As duas Igrejas na China
No passado fim-de-semana, Bento XVI enviou uma carta ao Governo da China a pedir o respeito de uma autêntica liberdade religiosa, rejeitando a ideia de uma Igreja submissa às autoridades chinesas e independente do Vaticano.
Neste documento, o Santo Padre apelou à hierarquia e aos fiéis das duas Igrejas católicas chinesas a uma maior aproximação, rumo à unidade.
Antes de o mundo conhecer o conteúdo da carta, Bento XVI encomendou a várias congregações religiosas, uma oração especial para o bom acolhimento das suas palavras pelas autoridades políticas e pelos fiéis católicos daquela região do mundo.
Façamos também nós uma união espiritual com o Santo Padre, através da nossa oração pessoal, para que a sua carta dê muitos frutos nas terras de Cantão.
A fé cristã foi introduzida pela primeira vez na China na dinastia dos Yaun, no século XIII, mas só começou a desenvolver-se em 1582 com o missionário jesuíta Matteo Ricci.
O Catolicismo é uma das cinco religiões autorizadas na China do século XXI, e é vigiada por uma “associação patriótica”.
A Associação Patriótica Católica da China (APCC) foi criada na controvérsia e no conflito, aquando da chegada ao poder do marxista Mao Tsé Tung, nos anos 50 do século XX.
A controvérsia resulta na “política da tripla autonomia”, que obriga as organizações religiosas chinesas a serem independentes nos planos administrativo, financeiro e de propagação da fé.
Esta política religiosa da China comunista criou a divisão entre a Igreja “oficial”, autorizada pelo Governo chinês e pela APCC, e a Igreja Católica, “clandestina”, fiel a Roma.
Apesar de não haver grandes divergências entre as duas maneiras de viver o catolicismo, só os fiéis da Igreja clandestina reconheçam a autoridade do Vaticano e recusam o controlo político da fé.

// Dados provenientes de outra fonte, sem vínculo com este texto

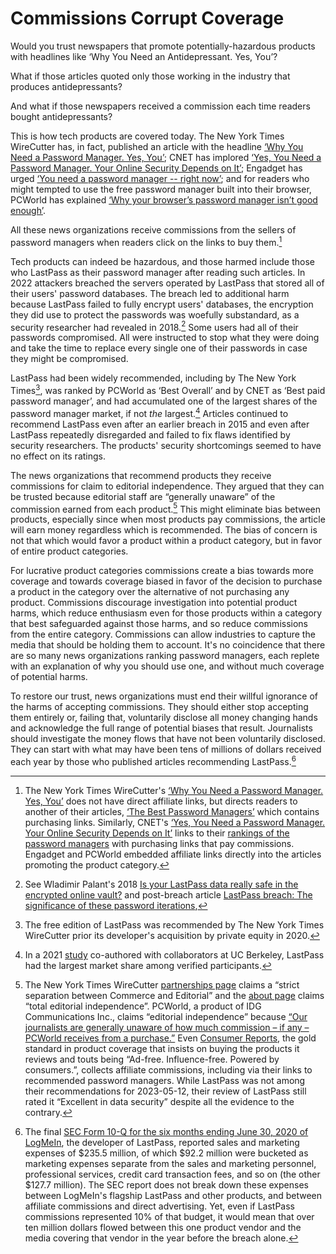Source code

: # Commissions Corrupt Coverage

<!-- To grasp the severity of the problem consider the analog of pharmaceuticals. -->
Would you trust newspapers that promote potentially-hazardous products with headlines like ‘Why You Need an Antidepressant. Yes, You’?

What if those articles quoted only those working in the industry that produces antidepressants?

And what if those newspapers received a commission each time readers bought antidepressants?

This is how tech products are covered today. The New York Times WireCutter has, in fact, published an article with the headline [‘Why You Need a Password Manager. Yes, You’](https://www.nytimes.com/2019/08/27/smarter-living/wirecutter/why-you-need-a-password-manager-yes-you.html); CNET has implored [‘Yes, You Need a Password Manager. Your Online Security Depends on It’](https://www.cnet.com/tech/services-and-software/yes-you-need-a-password-manager-your-online-security-depends-on-it/); Engadget has urged [‘You need a password manager -- right now’](https://www.engadget.com/2019-08-26-the-best-password-managers-compared.html); and for readers who might tempted to use the free password manager built into their browser, PCWorld has explained [‘Why your browser’s password manager isn’t good enough’](https://www.pcworld.com/article/393979/why-your-browsers-password-manager-isnt-good-enough.html).

All these news organizations receive commissions from the sellers of password managers when readers click on the links to buy them.[^nyt-affiliate-links-are-indirect]

[^nyt-affiliate-links-are-indirect]: The New York Times WireCutter's [‘Why You Need a Password Manager. Yes, You’](https://www.nytimes.com/2019/08/27/smarter-living/wirecutter/why-you-need-a-password-manager-yes-you.html) does not have direct affiliate links, but directs readers to another of their articles, [‘The Best Password Managers’](https://www.nytimes.com/wirecutter/reviews/best-password-managers/) which contains purchasing links. Similarly, CNET's [‘Yes, You Need a Password Manager. Your Online Security Depends on It’](https://www.cnet.com/tech/services-and-software/yes-you-need-a-password-manager-your-online-security-depends-on-it/) links to their [rankings of the password managers](https://www.cnet.com/tech/services-and-software/best-password-manager/) with purchasing links that pay commissions. Engadget and PCWorld embedded affiliate links directly into the articles promoting the product category.

Tech products can indeed be hazardous, and those harmed include those who LastPass as their password manager after reading such articles. In 2022 attackers breached the servers operated by LastPass that stored all of their users' password databases. The breach led to additional harm because LastPass failed to fully encrypt users' databases, the encryption they did use to protect the passwords was woefully substandard, as a security researcher had revealed in 2018.[^lastpass-iterations] Some users had all of their passwords compromised. All were instructed to stop what they were doing and take the time to replace every single one of their passwords in case they might be compromised.

LastPass had been widely recommended, including by The New York Times[^nyt-lastpass-rec], was ranked by PCWorld as ‘Best Overall’ and by CNET as ‘Best paid password manager’, and had accumulated one of the largest shares of the password manager market, if not *the* largest.[^lastpass-market-share] Articles continued to recommend LastPass even after an earlier breach in 2015 and even after LastPass repeatedly disregarded and failed to fix flaws identified by security researchers.  The products' security shortcomings seemed to have no effect on its ratings.

[^nyt-lastpass-rec]: The free edition of LastPass was recommended by The New York Times WireCutter prior its developer's acquisition by private equity in 2020.

The news organizations that recommend products they receive commissions for claim to editorial independence. They argued that they can be trusted because editorial staff are “generally unaware” of the commission earned from each product.[^editorial-independence] This might eliminate bias between products, especially since when most products pay commissions, the article will earn money regardless which is recommended. The bias of concern is not that which would favor a product within a product category, but in favor of entire product categories.

For lucrative product categories commissions create a bias towards more coverage and towards coverage biased in favor of the decision to purchase a product in the category over the alternative of not purchasing any product. Commissions discourage investigation into potential product harms, which reduce enthusiasm even for those products within a category that best safeguarded against those harms, and so reduce commissions from the entire category. Commissions can allow industries to capture the media that should be holding them to account. It's no coincidence that there are so many news organizations ranking password managers, each replete with an explanation of why you should use one, and without much coverage of potential harms.

<!-- See, for example, pressure cookers with escape valves. -->

To restore our trust, news organizations must end their willful ignorance of the harms of accepting commissions. They should either stop accepting them entirely or, failing that, voluntarily disclose all money changing hands and acknowledge the full range of potential biases that result. Journalists should investigate the money flows that have not been voluntarily disclosed. They can start with what may have been tens of millions of dollars received each year by those who published articles recommending LastPass.[^money-flow]

[^editorial-independence]: The New York Times WireCutter [partnerships page](https://www.nytimes.com/wirecutter/partners/) claims a “strict separation between Commerce and Editorial” and the [about page](https://www.nytimes.com/wirecutter/about/) claims “total editorial independence”. PCWorld, a product of IDG Communications Inc., claims “editorial independence” because [“Our journalists are generally unaware of how much commission – if any – PCWorld receives from a purchase.”](https://www.pcworld.com/about/affiliate-link-policy) Even [Consumer Reports](https://www.consumerreports.org/), the gold standard in product coverage that insists on buying the products it reviews and touts being “Ad-free. Influence-free. Powered by consumers.”, collects affiliate commissions, including via their links to recommended password managers. While LastPass was not among their recommendations for 2023-05-12, their review of LastPass still rated it “Excellent in data security” despite all the evidence to the contrary.


[^lastpass-market-share]: In a 2021 [study](https://dash.harvard.edu/handle/1/37374029) co-authored with collaborators at UC Berkeley, LastPass had the largest market share among verified participants.

[^lastpass-iterations]: See Wladimir Palant's 2018 [Is your LastPass data really safe in the encrypted online vault?](https://palant.info/2018/07/09/is-your-lastpass-data-really-safe-in-the-encrypted-online-vault/) and post-breach article [LastPass breach: The significance of these password iterations](https://palant.info/2022/12/28/lastpass-breach-the-significance-of-these-password-iterations/),

[^lastpass-best]: Contact me for archival copies of both articles if necessary. At the time of writing, the [PCWorld article](https://www.pcworld.com/article/393979/why-your-browsers-password-manager-isnt-good-enough.html) was still online with the recommendation unchanged and the [CNET article was available via the Internet Archive](https://web.archive.org/web/20210707100536/https://www.cnet.com/tech/services-and-software/best-password-manager/).

[^wired-notes-security]: To the credit of Wired, author Lily Hay Newman did mention as early as [2018](https://web.archive.org/web/20200612063257/https://www.wired.com/story/password-manager-autofill-ad-tech-privacy/) that “The main drawback to LastPass is its mixed security track record—the product has had a number of high-profile, critical bugs and there have even been some data breaches. Overall, LastPass has weathered these storms, but it's worth noting.”

[^money-flow]: The final [SEC Form 10-Q for the six months ending June 30, 2020 of LogMeIn](https://www.sec.gov/ix?doc=/Archives/edgar/data/0001420302/000156459020034298/logm-10q_20200630.htm), the developer of LastPass, reported sales and marketing expenses of \$235.5 million, of which \$92.2 million were bucketed as marketing expenses separate from the sales and marketing personnel, professional services, credit card transaction fees, and so on (the other \$127.7 million). The SEC report does not break down these expenses between LogMeIn's flagship LastPass and other products, and between affiliate commissions and direct advertising. Yet, even if LastPass commissions represented 10\% of that budget, it would mean that over ten million dollars flowed between this one product vendor and the media covering that vendor in the year before the breach alone.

Nalgumas áreas, as duas Igrejas estão muito divididas, noutras, colaboram abertamente. É também sabido, que alguns membros da Igreja “oficial” (APCC) fizeram secretamente a paz com Roma.

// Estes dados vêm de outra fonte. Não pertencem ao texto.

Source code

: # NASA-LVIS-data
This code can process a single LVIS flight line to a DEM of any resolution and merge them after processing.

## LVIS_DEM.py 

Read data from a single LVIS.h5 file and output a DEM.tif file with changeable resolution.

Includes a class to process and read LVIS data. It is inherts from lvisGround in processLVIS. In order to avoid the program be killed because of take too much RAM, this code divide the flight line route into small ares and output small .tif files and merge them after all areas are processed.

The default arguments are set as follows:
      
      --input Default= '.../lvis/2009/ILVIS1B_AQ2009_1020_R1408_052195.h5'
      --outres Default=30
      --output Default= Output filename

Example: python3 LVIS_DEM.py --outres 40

Neste clima de falsa liberdade religiosa, as autoridades chinesas continuem hoje a perseguir os fiéis católicos da Igreja clandestina. Ameaças, multas, prisões e às vezes o martírio (camuflado pelas autoridades), podem ser o resultado de uma fé fiel a Cristo e à sua Igreja, porque fiel ao Santo Padre.
A nossa oração pelos cristãos perseguidos, da China ou de outra parte do mundo, não pode cessar!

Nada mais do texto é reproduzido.